You'll need to figure out which tactic is going to work on him. Forcing him probably won't work. Conning him is IMO, not a good way to go either.
You might try meatless night once a week, with something hearty like GenB suggests. If that is too extreme, then 'low meat' dishes like your pasta could be a good introduction. Consider things like lentils and sausage, rice pilaf or jambalaya, beef stroganoff casserole, etc. Have a pasta or rice based dish once a week until he gets used to it, and then start doing it twice a week.
I find that dishes like tacos or fajitas can be both economical, and still have lots of meat as the center of the meal. Use ground beef or turkey, or shredded chicken (thighs are cheap and good for this). Even a piece of skirt steak or sirloin, though expensive, can be sliced thin and used to fill a lot of tortillas. Make sure there is plenty of sauteed onion, peppers, cheese, salsa, and rice on the side.
He can still fulfill his need to grill by cooking burgers, bratwurst, and hot dogs. Save the steak for special occasions. I like them as much as the next person, but these days only buy them if the price is really good. I think we appreciate it more that way.
Talk to him about larger cuts you (he) can cook and use in more than one meal. Perhaps a large pork loin that can be cut for steaks the first night, sliced thin for sandwiches the next day, then used in stir fry or fried rice at a later date. This introduces the concept of using a big hunk of meat for more than one meal, and mixing meat with rice and vegetables to make it go father.
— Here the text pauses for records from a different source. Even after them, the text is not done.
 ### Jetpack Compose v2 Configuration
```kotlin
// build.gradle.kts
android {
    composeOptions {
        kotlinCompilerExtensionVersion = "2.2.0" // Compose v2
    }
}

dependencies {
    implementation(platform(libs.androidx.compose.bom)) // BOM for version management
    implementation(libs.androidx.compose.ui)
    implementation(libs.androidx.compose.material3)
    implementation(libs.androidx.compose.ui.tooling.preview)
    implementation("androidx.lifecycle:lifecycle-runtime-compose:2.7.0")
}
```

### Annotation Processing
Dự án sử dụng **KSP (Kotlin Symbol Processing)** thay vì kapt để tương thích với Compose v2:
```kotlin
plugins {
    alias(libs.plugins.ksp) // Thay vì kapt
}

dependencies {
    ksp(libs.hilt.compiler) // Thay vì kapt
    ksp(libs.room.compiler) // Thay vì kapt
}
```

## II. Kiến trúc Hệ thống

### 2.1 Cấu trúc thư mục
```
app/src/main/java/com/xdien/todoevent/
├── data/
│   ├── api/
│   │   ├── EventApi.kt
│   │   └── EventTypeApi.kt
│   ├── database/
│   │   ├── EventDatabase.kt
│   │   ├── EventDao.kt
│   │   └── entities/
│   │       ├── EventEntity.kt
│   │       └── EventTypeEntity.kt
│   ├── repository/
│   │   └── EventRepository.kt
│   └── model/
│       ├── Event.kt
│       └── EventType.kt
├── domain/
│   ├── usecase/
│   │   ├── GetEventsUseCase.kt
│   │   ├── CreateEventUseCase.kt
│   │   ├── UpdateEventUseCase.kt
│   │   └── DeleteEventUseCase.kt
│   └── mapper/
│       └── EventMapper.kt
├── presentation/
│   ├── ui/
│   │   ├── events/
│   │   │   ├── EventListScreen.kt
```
Rememeber that whatever you try to get him to eat has to taste great. If he has objections to things you make now, try to pin down the issue. Is it too spicy? Too bland? Is the texture wrong? How? What can you change? In many cases I found that some simple switches made a big difference in what DH would eat... steamed vegetables not boiled, different brand of biscuit mix, using tomato puree instead of chunks....
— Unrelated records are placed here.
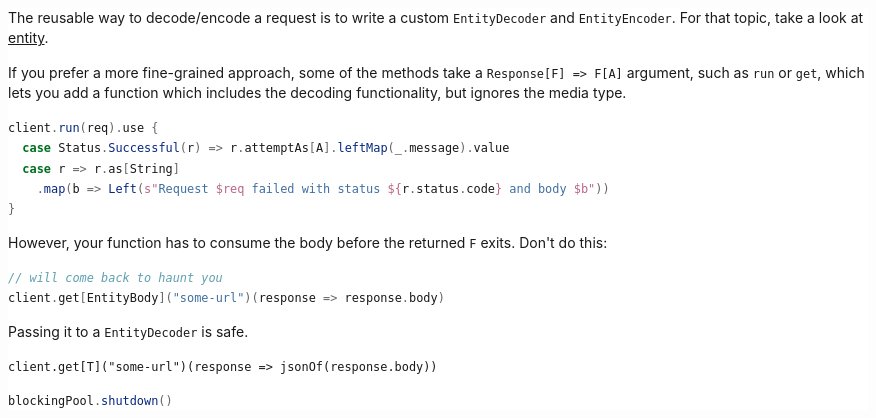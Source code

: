 The reusable way to decode/encode a request is to write a custom `EntityDecoder`
and `EntityEncoder`. For that topic, take a look at [entity].

If you prefer a more fine-grained approach, some of the methods take a `Response[F]
=> F[A]` argument, such as `run` or `get`, which lets you add a function which includes the
decoding functionality, but ignores the media type.

```scala
client.run(req).use {
  case Status.Successful(r) => r.attemptAs[A].leftMap(_.message).value
  case r => r.as[String]
    .map(b => Left(s"Request $req failed with status ${r.status.code} and body $b"))
}
```

However, your function has to consume the body before the returned `F` exits.
Don't do this:

```scala
// will come back to haunt you
client.get[EntityBody]("some-url")(response => response.body)
```

Passing it to a `EntityDecoder` is safe.

```
client.get[T]("some-url")(response => jsonOf(response.body))
```

```scala mdoc:nest:invisible
blockingPool.shutdown()
```

[service]: ../service
[entity]: ../entity
[json]: ../json
[`ContextShift`]: https://typelevel.org/cats-effect/datatypes/contextshift.html
[`ConcurrentEffect`]: https://typelevel.org/cats-effect/typeclasses/concurrent-effect.html
[`IOApp`]: https://typelevel.org/cats-effect/datatypes/ioapp.html
[middleware]: ../middleware
[Follow Redirect]: ../api/org/http4s/client/middleware/FollowRedirect$
[Retry]: ../api/org/http4s/client/middleware/Retry$
[Metrics]: ../api/org/http4s/client/middleware/Metrics$
[Request Logger]: ../api/org/http4s/client/middleware/RequestLogger$
[Response Logger]: ../api/org/http4s/client/middleware/ResponseLogger$
[Logger]: ../api/org/http4s/client/middleware/Logger$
I've been honest with my husband the couple times things got tough and said "We can't afford that." Not being able to afford steaks or to have meat every night doesn't mean you have to eat badly. You just make a more suitable choice, like grilled chicken instead of sirloin.
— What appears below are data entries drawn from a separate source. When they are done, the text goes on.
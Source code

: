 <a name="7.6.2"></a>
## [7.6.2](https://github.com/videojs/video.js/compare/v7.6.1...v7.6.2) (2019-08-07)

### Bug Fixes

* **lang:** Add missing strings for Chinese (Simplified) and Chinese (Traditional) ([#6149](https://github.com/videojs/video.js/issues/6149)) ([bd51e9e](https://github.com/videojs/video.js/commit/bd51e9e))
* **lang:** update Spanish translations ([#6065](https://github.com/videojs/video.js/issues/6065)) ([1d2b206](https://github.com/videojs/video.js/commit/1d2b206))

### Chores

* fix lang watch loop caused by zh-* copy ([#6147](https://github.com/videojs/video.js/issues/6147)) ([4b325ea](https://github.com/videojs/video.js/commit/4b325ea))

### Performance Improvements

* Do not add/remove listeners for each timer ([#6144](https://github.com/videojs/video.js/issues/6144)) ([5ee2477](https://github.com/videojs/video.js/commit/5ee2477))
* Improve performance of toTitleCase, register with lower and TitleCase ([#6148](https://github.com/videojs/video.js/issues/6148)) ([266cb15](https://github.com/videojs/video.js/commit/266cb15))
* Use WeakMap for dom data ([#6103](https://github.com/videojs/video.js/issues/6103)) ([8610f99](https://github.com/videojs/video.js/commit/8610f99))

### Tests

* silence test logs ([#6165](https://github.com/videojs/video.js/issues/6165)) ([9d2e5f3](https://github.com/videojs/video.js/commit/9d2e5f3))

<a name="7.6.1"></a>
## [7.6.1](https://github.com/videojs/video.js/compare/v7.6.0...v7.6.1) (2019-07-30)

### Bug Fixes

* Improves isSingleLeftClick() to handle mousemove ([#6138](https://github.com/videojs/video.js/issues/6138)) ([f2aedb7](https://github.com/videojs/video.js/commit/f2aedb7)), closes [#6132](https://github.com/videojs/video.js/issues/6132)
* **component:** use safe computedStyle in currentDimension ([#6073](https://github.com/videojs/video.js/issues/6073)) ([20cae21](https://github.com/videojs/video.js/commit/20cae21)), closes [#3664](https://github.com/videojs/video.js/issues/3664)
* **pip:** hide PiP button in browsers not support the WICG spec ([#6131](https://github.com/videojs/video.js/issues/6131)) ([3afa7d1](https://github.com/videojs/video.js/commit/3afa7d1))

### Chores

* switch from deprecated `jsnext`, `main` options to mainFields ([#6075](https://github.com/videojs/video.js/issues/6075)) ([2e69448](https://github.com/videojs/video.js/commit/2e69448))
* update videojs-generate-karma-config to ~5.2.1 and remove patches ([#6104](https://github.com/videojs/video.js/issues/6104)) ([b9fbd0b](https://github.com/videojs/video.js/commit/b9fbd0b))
Finally, when I try new stuff on DH and he doesn't seem enthused, I promise him that if he does not like it I won't make it again. (this doesn't mean a different version with adjustments isn't in the future) But I do get his feedback about what he did not like, the taste, texture, whatever. I've been pretty lucky so far that many things I have tried came out good and he likes the new recipes, so he is usually willing to keep trying.